Dr. Deipolyi and her colleagues conducted a study with 111 patients who underwent TRUS-guided prostate fiducial marker placement from January, 2011 to August, 2012. In this series of patients, three gold markers were placed, one each in the right and left prostate base as well as right apex. Post-procedure frontal and lateral radiographs confirmed placement. An additional marker was placed if malposition was noted.

The 111 men had a mean age of 69 years (range 52-90 years), a mean PSA level of 11 ng/mL (range 1-106 ng/mL), and mean prostate volume of 31.5 mL (range 2-130 mL). The mean Gleason score was 7 (range 6-9). Clinical stages ranged from T1c-T3b. Six patients (5.4%) previously had undergone transurethral resection of the prostate and one patient (0.9%) previously had received cryotherapy.

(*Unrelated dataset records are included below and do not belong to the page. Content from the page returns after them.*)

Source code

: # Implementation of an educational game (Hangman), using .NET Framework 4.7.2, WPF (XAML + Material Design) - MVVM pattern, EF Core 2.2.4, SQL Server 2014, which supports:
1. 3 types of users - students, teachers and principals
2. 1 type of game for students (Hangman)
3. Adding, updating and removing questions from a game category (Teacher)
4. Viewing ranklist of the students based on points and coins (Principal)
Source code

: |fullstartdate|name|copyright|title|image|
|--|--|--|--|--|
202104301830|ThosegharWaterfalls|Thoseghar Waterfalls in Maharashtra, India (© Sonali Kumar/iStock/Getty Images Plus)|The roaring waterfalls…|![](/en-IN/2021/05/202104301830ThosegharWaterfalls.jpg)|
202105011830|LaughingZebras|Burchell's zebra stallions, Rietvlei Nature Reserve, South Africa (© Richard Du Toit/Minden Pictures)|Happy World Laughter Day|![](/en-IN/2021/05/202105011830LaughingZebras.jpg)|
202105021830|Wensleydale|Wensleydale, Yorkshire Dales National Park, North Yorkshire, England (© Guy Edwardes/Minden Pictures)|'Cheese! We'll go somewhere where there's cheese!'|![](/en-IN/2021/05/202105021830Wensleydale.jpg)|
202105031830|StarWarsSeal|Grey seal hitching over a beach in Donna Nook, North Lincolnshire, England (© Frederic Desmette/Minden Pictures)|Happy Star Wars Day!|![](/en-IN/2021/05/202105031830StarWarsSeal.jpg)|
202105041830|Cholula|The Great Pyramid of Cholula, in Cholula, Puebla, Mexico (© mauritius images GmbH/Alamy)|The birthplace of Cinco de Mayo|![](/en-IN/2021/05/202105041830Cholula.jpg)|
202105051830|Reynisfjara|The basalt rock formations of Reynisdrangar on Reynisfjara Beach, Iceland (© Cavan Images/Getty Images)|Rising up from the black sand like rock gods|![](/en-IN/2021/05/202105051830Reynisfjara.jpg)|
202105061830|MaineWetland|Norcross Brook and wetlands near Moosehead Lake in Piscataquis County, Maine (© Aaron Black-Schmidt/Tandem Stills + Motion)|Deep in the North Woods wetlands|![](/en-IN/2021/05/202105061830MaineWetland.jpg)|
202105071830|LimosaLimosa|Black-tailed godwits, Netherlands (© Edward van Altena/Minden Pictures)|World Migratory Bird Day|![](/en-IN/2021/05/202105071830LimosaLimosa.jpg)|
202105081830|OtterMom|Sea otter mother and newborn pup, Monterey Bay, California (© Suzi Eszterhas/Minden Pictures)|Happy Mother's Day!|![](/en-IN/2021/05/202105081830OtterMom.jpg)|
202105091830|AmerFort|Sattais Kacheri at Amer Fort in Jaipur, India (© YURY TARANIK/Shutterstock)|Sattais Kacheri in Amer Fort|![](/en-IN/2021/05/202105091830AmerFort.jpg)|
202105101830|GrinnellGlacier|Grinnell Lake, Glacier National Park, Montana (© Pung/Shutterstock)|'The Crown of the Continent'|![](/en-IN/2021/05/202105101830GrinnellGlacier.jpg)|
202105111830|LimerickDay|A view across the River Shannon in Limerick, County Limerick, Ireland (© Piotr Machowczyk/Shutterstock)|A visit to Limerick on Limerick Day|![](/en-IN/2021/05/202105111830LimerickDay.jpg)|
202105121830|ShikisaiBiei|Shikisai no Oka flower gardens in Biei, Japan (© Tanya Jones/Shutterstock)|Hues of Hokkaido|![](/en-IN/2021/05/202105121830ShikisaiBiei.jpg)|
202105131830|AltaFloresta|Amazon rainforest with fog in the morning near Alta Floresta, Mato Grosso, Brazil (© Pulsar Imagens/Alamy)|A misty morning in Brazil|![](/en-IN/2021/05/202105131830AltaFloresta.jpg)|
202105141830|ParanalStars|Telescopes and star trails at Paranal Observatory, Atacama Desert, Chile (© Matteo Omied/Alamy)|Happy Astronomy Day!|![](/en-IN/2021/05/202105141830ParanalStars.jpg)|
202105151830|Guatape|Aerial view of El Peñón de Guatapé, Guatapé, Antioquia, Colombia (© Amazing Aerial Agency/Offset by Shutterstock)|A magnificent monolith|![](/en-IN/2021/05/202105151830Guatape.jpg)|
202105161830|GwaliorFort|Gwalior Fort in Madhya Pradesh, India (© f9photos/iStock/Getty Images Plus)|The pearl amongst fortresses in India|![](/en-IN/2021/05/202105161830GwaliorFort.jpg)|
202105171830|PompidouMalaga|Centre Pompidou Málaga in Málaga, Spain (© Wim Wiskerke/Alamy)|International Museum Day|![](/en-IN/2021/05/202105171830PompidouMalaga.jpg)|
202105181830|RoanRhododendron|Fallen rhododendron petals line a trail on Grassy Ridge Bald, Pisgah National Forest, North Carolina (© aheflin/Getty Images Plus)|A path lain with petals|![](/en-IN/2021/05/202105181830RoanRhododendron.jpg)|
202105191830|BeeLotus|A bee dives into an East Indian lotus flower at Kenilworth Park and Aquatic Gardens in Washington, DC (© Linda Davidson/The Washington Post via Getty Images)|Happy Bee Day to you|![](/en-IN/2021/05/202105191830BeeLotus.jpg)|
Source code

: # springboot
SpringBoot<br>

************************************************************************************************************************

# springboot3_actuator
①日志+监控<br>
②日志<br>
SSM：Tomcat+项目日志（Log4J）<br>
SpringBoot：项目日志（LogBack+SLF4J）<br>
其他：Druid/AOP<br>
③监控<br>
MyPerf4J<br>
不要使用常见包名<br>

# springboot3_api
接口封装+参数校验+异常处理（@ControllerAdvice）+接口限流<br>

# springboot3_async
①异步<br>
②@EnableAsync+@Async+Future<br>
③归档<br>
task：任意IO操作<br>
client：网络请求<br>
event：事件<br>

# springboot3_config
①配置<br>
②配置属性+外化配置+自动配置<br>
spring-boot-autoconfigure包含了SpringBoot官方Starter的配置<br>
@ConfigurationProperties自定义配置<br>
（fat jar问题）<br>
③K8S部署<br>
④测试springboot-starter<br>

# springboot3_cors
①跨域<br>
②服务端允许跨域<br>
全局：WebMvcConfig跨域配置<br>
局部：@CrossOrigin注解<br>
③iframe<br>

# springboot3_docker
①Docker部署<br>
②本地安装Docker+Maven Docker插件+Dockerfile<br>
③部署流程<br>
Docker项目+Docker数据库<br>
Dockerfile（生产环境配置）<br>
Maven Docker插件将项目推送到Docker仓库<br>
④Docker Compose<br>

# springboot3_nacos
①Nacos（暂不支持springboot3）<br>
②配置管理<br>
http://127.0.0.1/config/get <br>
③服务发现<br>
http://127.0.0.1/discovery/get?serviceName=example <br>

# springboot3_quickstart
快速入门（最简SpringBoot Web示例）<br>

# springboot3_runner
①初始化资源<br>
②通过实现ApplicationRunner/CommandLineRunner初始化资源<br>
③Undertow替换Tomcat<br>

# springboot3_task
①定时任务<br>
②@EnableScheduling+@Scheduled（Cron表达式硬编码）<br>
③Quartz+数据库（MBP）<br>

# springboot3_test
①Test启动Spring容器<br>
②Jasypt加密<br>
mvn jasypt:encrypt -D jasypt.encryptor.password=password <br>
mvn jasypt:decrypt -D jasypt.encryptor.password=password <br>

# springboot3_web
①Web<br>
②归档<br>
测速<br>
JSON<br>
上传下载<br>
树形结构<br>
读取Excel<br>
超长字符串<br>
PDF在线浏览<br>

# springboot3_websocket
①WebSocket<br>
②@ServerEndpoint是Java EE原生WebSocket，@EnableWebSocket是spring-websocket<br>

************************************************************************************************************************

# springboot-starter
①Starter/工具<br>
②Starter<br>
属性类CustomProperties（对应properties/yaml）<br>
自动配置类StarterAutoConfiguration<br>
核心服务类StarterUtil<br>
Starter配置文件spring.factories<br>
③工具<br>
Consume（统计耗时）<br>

In 60 men (54%), 1% lidocaine was injected into the neurovascular bundle; the remaining 51 men (46%) received no lidocaine. Moderate sedation was used to allay anxiety on one patient and general anesthesia was used because of anal canal stenosis in another patient.

The researchers observed excellent primary placement in 105 patients (94.5%). Malposition of one marker was recognized on ultrasound in four cases (3.6%) and on radiograph in two cases (1.8%).  These malpositions required additional fiducial placement. In all cases, the fiducials were still used during radiotherapy.

As a result of poor visualization of the fiducial markers, three patients (2.7%) required additional prostate localization using B-mode acquisition and targeting ultrasound at the time of radiotherapy. All the patients later underwent radiotherapy. Forty patients underwent proton beam radiotherapy and 71 underwent intensity-modulated radiation therapy.

All the patients received ciprofloxacin 500 mg twice a day for three days peri-procedurally and gentamycin 80 mg at the time of procedure. Post-procedure, a urinary tract infection requiring oral antibiotics occurred in one patient (0.9%) and urosepsis requiring hospital admission and intravenous antibiotics occurred in one patient (0.9%).

“It was overall very safe,” Dr. Deipolyi told Renal & Urology News. “We had a very low complication rate. There is always a risk of bleeding, but we did not see that in our series. So that was reassuring.”